RICHMOND — A state Senate committee on Tuesday rejected former Trump administration official Andrew Wheeler for Gov. Glenn Youngkin’s Cabinet — a rare snub that is not likely to end the Republican governor’s efforts to install Wheeler as secretary of natural and historic resources.
The committee voted 9 to 6 to strike Wheeler’s name from a resolution listing 16 gubernatorial Cabinet picks, with every Democrat voting to remove it and every Republican opposed. There was no discussion of the remaining 15 choices, all of whom were approved.
“Andrew Wheeler is a highly qualified individual with an extensive background on natural resources and issues critically important to Virginians,” Youngkin spokeswoman Macaulay Porter said Tuesday. “The governor is disappointed that the committee put partisan politics over the selection of an experienced public servant who would prioritize cleaning up the Chesapeake Bay and James River.”
The committee’s action is not expected to be the last word on Wheeler, who has spent recent weeks on a charm offensive in a divided Capitol. Republicans won control of the Executive Mansion and House of Delegates in the November elections, but Democrats hold a 21-to-19 majority in the Senate.
Wheeler’s name could be added back to the resolution through a floor amendment in a few days, when the legislation reaches the full Senate.
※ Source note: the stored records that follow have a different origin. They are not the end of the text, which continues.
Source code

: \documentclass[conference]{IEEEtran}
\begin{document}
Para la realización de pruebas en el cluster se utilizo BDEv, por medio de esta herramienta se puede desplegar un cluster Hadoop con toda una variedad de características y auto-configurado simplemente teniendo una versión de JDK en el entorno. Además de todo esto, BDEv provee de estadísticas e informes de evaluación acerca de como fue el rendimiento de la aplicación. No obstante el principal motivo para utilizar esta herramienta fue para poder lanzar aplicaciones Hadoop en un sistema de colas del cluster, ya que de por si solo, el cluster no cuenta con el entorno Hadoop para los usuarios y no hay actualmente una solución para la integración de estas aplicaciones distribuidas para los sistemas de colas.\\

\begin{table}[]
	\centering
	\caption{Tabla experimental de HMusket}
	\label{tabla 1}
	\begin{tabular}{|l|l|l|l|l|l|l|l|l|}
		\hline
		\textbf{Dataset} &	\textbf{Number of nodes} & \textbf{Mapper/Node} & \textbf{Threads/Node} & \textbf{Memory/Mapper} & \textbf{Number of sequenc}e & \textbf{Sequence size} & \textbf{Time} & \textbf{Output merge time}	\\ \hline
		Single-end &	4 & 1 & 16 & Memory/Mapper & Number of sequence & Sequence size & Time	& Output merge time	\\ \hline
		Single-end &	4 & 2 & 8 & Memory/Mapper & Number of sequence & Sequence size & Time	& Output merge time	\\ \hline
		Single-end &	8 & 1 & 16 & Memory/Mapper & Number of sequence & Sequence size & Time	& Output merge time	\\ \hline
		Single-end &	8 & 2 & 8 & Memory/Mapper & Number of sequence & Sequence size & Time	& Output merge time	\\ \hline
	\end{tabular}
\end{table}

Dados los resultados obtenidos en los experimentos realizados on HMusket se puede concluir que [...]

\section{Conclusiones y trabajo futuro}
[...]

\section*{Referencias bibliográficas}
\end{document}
He would only need support from one Democrat in that chamber to win confirmation, since Lt. Gov. Winsome Earle-Sears (R) has the power to break a 20-20 tie.
Failing that, Youngkin could give Wheeler an administration position that does not require General Assembly approval. That’s a route Republican governor Robert F. McDonnell took in 2010, when Democrats opposed businessman Robert Sledd for commerce and trade secretary. McDonnell dropped Sledd’s nomination and made Sledd an unpaid senior economic adviser.
In recent weeks, Wheeler has met one-on-one with Democratic legislators and touted his support for Chesapeake Bay cleanup and other environmental causes before House and Senate committees.
Republican House leaders, meanwhile, have tried to pressure Democrats by holding up the reappointment of a State Corporation Commission judge favored by Democrats. Republican leaders said this week that they will also hold up two state Supreme Court vacancies unless Wheeler is installed. The power to fill the SCC and Supreme Court slots will fall to Youngkin unless the General Assembly acts on them before the session adjourns.
Democrats and environmentalists expressed outrage when Youngkin (R) nominated Wheeler for his Cabinet, and initially all 21 Democrats in the narrowly divided Senate vowed to oppose him.
The General Assembly hasn’t defeated a Cabinet appointee since 2006, when Republicans in the House of Delegates rejected former AFL-CIO chief Daniel G. LeBlanc for secretary of the commonwealth under then-Gov. Tim Kaine (D).
Wheeler’s chances seemed to improve after he portrayed himself in committee hearings as an Eagle Scout who believes in climate change, science and the concept of environmental justice.
Sen. Joseph D. Morrissey (D-Richmond), a member of the Senate Agriculture, Conservation and Natural Resources Committee, emerged from last week’s hearing saying he was at least open to supporting Wheeler. Morrissey, who has broken from his party at times, declined to comment this week. He does not serve on the panel that rejected Wheeler on Tuesday.
Democrats on the Privileges and Elections Committee initially intended to remove Wheeler from the resolution without debate or even identifying him by name — the approach legislators typically take to spare a nominee who’s about to be rejected any additional embarrassment. Sen. R. Creigh Deeds (D-Bath) made a motion to strike lines 42 and 43 from the resolution, the two lines related to Wheeler’s nomination.
Sen. Ryan McDougle (R-Hanover) broke in, saying he objected to “just pulling off a Cabinet secretary with no articulation of why you’re pulling them off and moving forward to try to jam that through.”
Deeds replied that Democrats lack confidence that Wheeler would work for “the preservation and conservation of our natural and historic resources.”
“We received a letter from 150 former EPA employees who suggested that Mr. Wheeler had undermined the work of EPA and worked against the environmental interests of this country,” Deeds said. “We think that members of the governor’s Cabinet ought to be people that unite us Virginians.”